> [Work to complete] The lines to repeat are those below from the one containing "Get Mapping Info" down to the one containing "reference | ~20KB |", both included; reproduce them exactly and nothing else.

> [Given data]
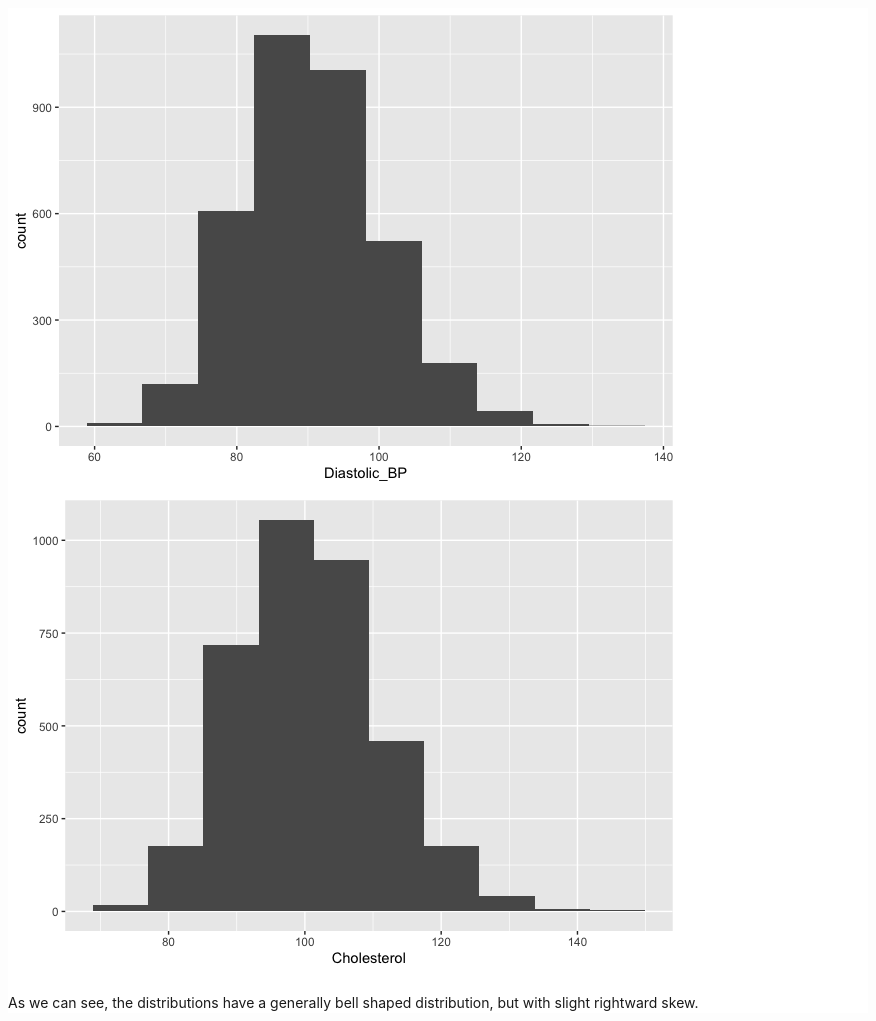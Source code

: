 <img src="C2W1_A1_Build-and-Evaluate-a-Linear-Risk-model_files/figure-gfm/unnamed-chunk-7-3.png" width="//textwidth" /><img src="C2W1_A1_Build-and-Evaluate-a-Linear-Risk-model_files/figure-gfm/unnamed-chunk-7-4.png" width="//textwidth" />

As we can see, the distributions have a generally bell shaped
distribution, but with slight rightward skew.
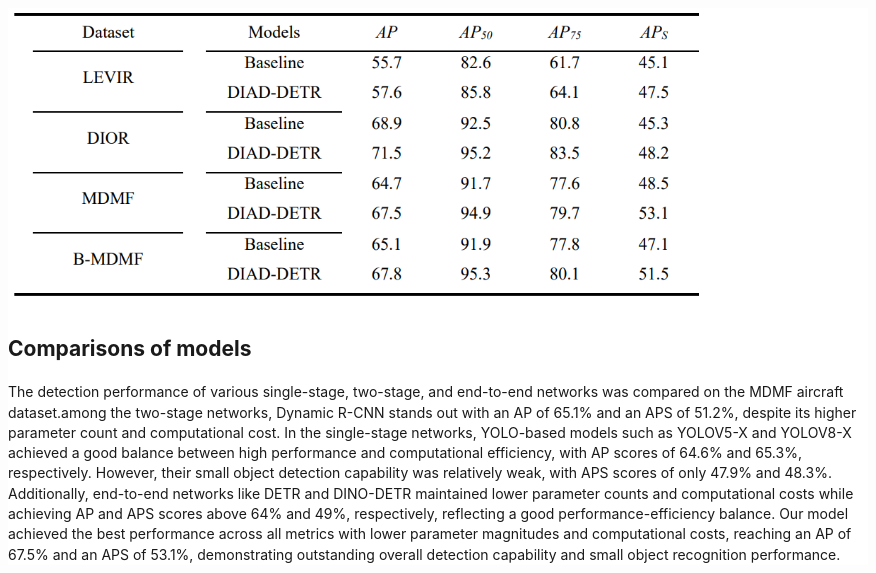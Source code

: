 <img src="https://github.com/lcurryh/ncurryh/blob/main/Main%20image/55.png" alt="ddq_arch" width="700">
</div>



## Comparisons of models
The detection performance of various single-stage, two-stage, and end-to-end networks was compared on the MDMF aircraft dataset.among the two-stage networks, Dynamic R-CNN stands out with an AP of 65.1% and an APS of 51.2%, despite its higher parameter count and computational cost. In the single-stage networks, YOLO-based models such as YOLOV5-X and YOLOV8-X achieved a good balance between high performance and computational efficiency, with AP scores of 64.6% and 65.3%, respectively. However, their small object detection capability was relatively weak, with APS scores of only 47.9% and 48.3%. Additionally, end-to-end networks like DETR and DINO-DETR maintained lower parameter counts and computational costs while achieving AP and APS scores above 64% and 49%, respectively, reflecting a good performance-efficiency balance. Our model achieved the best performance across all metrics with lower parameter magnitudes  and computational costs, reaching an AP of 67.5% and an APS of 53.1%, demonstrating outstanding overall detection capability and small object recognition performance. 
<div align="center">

* * *

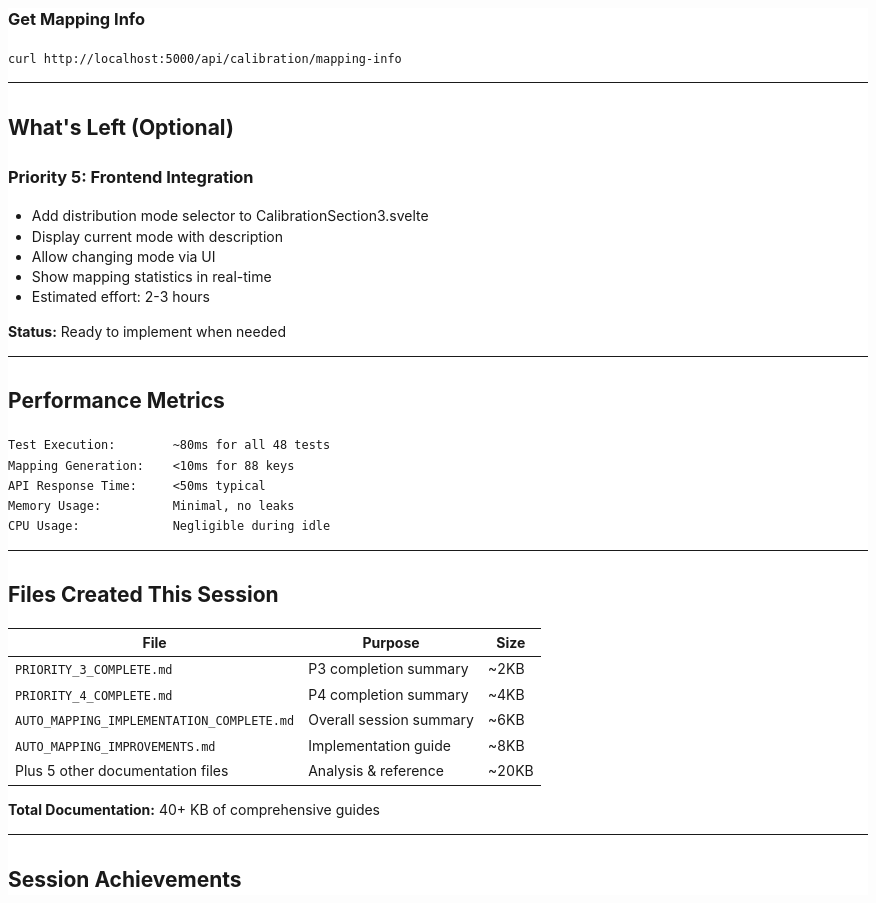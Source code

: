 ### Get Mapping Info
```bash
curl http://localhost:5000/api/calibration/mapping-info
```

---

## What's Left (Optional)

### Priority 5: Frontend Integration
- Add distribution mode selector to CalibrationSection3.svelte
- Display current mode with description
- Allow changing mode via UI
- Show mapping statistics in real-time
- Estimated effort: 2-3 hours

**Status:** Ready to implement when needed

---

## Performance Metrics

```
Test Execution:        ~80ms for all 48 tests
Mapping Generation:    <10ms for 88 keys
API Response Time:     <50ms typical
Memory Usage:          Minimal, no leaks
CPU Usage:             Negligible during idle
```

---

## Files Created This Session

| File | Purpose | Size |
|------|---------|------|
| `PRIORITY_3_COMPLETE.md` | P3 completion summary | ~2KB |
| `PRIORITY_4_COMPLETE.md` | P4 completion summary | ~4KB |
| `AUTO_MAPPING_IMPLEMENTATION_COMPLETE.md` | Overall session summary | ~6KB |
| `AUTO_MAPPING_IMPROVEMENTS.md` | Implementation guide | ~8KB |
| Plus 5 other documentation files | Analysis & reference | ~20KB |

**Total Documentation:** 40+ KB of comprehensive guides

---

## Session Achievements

...

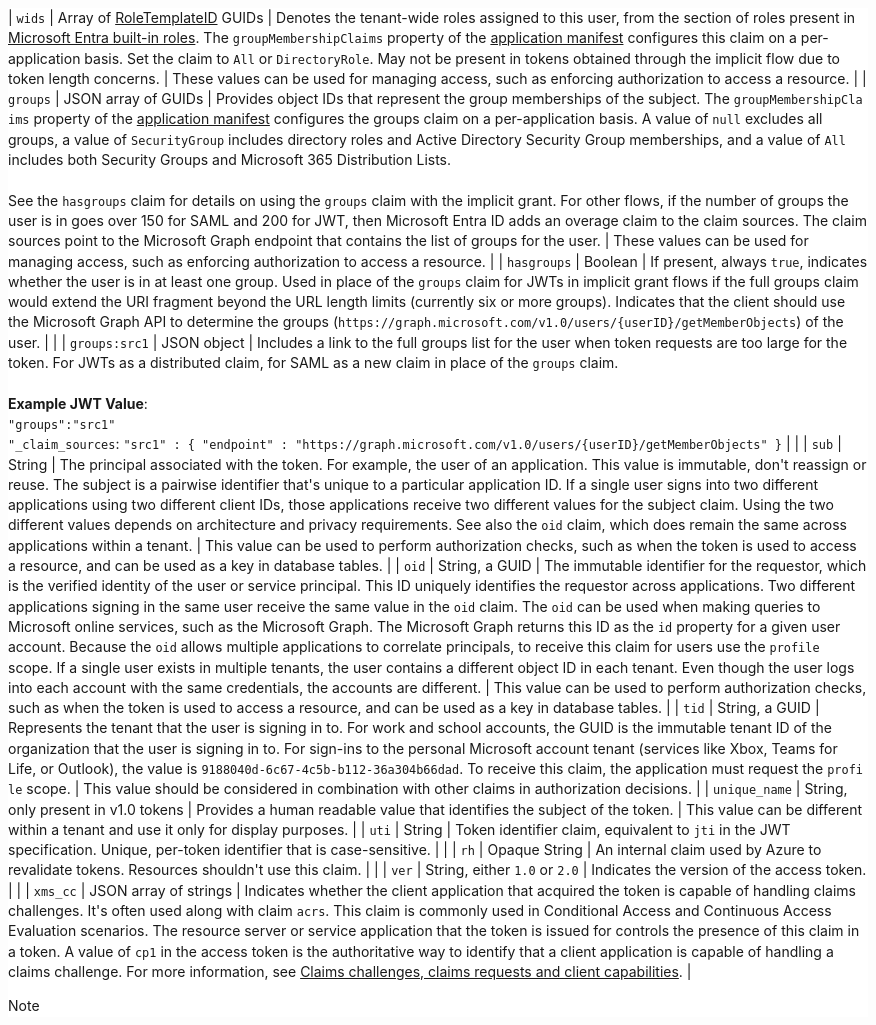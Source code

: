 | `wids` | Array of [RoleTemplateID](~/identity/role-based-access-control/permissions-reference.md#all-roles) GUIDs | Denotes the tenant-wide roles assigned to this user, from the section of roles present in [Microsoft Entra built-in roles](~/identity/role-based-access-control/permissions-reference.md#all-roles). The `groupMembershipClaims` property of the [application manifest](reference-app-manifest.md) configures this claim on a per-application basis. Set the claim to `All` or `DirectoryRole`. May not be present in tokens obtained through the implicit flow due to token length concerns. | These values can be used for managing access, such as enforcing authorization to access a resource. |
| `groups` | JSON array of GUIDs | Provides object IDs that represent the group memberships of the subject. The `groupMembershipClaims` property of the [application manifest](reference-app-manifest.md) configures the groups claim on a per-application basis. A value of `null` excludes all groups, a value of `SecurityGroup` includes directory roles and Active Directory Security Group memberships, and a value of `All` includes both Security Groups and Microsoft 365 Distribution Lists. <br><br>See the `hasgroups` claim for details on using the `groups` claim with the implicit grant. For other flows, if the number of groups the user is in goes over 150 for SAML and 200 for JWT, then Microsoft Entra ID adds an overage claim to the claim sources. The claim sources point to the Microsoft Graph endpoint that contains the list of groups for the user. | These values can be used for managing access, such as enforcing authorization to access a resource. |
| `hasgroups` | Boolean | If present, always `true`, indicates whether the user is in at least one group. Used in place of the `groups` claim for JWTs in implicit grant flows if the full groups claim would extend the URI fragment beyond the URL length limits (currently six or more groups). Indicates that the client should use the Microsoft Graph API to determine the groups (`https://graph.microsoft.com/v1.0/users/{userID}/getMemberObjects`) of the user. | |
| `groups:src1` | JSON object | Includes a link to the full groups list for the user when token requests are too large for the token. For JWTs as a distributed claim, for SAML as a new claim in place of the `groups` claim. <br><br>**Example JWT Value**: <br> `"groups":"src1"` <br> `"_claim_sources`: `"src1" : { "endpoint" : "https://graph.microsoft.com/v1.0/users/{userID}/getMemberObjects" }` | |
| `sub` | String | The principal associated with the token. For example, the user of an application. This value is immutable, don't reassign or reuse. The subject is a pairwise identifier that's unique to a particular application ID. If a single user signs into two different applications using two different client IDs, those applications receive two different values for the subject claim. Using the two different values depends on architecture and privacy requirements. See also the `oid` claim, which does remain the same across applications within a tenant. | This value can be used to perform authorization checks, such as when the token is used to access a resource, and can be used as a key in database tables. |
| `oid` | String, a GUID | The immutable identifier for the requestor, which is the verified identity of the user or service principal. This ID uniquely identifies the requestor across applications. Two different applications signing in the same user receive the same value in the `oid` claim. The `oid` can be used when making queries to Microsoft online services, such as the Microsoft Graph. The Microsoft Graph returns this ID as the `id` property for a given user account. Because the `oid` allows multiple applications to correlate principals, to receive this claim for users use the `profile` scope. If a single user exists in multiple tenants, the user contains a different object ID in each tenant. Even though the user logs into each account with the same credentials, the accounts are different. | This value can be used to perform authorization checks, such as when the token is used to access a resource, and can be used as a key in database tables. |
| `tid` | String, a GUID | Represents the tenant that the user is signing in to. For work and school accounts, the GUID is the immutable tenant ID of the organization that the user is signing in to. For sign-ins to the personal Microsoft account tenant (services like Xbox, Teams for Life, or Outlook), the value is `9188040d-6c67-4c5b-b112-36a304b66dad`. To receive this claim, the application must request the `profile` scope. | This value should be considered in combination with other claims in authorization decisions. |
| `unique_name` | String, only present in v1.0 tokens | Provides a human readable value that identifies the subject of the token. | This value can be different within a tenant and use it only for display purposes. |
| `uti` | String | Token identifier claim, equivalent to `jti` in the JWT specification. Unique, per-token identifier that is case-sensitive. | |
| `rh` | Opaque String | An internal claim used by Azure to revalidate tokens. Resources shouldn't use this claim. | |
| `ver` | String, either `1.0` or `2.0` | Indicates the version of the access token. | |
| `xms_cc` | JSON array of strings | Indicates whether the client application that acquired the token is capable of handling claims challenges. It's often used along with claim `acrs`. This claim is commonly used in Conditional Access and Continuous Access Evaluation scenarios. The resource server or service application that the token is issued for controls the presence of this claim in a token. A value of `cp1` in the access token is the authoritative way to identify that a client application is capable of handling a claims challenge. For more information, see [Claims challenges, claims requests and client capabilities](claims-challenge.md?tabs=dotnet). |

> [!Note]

> [Exercise result]
: ### Get Mapping Info
```bash
curl http://localhost:5000/api/calibration/mapping-info
```

---

## What's Left (Optional)

### Priority 5: Frontend Integration
- Add distribution mode selector to CalibrationSection3.svelte
- Display current mode with description
- Allow changing mode via UI
- Show mapping statistics in real-time
- Estimated effort: 2-3 hours

**Status:** Ready to implement when needed

---

## Performance Metrics

```
Test Execution:        ~80ms for all 48 tests
Mapping Generation:    <10ms for 88 keys
API Response Time:     <50ms typical
Memory Usage:          Minimal, no leaks
CPU Usage:             Negligible during idle
```

---

## Files Created This Session

| File | Purpose | Size |
|------|---------|------|
| `PRIORITY_3_COMPLETE.md` | P3 completion summary | ~2KB |
| `PRIORITY_4_COMPLETE.md` | P4 completion summary | ~4KB |
| `AUTO_MAPPING_IMPLEMENTATION_COMPLETE.md` | Overall session summary | ~6KB |
| `AUTO_MAPPING_IMPROVEMENTS.md` | Implementation guide | ~8KB |
| Plus 5 other documentation files | Analysis & reference | ~20KB |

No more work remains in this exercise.